The Supreme Court will hear a case Monday on whether threats made on Facebook constitute a criminal act or are protected under the First Amendment.

The case in question involves Pennsylvania man Anthony Elonis, who posted several graphic and violent rap lyrics on Facebook about killing his estranged wife, shooting a school class and attacking an FBI agent, NBC News reports.

"There's one way to love you but a thousand ways to kill you," one of the posts about Elonis' wife read. "I'm not going to rest until your body is a mess, soaked in blood and dying from all the little cuts.

Elonis claimed the series of posts were a joke, but his wife and a federal jury did not see it that way.

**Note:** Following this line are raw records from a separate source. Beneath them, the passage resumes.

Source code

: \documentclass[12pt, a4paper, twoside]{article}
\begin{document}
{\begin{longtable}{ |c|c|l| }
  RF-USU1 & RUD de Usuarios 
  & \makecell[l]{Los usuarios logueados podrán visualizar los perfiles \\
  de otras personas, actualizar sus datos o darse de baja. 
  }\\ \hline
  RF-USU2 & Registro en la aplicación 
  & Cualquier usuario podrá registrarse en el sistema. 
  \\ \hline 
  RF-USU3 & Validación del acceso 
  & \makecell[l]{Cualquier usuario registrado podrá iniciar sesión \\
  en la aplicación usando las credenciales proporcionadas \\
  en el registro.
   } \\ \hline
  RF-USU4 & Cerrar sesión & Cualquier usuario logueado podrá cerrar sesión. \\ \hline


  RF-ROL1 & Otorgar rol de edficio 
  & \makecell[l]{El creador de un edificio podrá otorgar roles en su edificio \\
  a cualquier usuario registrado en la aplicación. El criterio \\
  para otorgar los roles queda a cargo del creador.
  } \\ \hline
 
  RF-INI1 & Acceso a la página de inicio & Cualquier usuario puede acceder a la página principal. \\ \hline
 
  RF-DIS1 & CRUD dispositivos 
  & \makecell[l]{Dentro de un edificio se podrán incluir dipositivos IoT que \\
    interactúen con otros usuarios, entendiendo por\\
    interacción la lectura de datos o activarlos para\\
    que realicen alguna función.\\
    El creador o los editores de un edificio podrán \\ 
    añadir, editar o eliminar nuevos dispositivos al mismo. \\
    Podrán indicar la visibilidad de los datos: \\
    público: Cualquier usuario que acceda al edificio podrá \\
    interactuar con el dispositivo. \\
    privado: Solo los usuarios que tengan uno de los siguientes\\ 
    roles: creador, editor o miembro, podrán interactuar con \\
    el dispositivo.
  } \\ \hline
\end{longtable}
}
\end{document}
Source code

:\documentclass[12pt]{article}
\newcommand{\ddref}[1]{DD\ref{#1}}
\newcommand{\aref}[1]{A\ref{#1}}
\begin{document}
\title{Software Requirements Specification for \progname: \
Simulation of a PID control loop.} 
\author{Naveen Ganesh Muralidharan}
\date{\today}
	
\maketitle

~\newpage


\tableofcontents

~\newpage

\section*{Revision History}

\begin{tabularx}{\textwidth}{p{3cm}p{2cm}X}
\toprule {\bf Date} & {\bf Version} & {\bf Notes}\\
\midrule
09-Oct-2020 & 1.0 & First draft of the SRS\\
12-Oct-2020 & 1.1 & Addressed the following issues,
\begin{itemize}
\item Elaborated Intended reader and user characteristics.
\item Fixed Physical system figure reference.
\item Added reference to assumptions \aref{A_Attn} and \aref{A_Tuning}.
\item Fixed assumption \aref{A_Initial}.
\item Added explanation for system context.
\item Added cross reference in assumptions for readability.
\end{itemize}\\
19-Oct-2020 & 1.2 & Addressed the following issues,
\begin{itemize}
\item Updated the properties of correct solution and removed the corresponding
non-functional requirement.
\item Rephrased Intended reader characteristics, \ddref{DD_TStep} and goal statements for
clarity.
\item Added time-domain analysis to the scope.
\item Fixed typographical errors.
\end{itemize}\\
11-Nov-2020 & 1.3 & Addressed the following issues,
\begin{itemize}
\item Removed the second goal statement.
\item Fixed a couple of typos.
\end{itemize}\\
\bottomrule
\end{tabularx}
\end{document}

The man from Bethlehem, Pennsylvania,was convicted of breaking a federal law that states it is illegal to threaten another person.

However, Elonis argued that the lyrics were simply a spontaneous, albeit crude, form of expression that should not be deemed threatening since he really didn't mean what was said.

The law in this case, which debates the limits of free speech protection over the Internet, says that the threat is determined not by the intention of the message, but whether Elonis' words on Facebook would make a reasonable person feel threatened.

While Elonis' case has brought widespread attention from free-speech advocates who argue that Facebook, Twitter and other social media comments can be easily misinterpreted as they are often hasty and impulsive. They add that these comments, often meant for only a small group to see, can be taken out of context when view by a larger audience.

"A statute that proscribes speech without regard to the speaker's intended meaning runs the risk of punishing protected First Amendment expression simply because it is crudely or zealously expressed," a brief from the American Liberties Union and other advocacy groups read.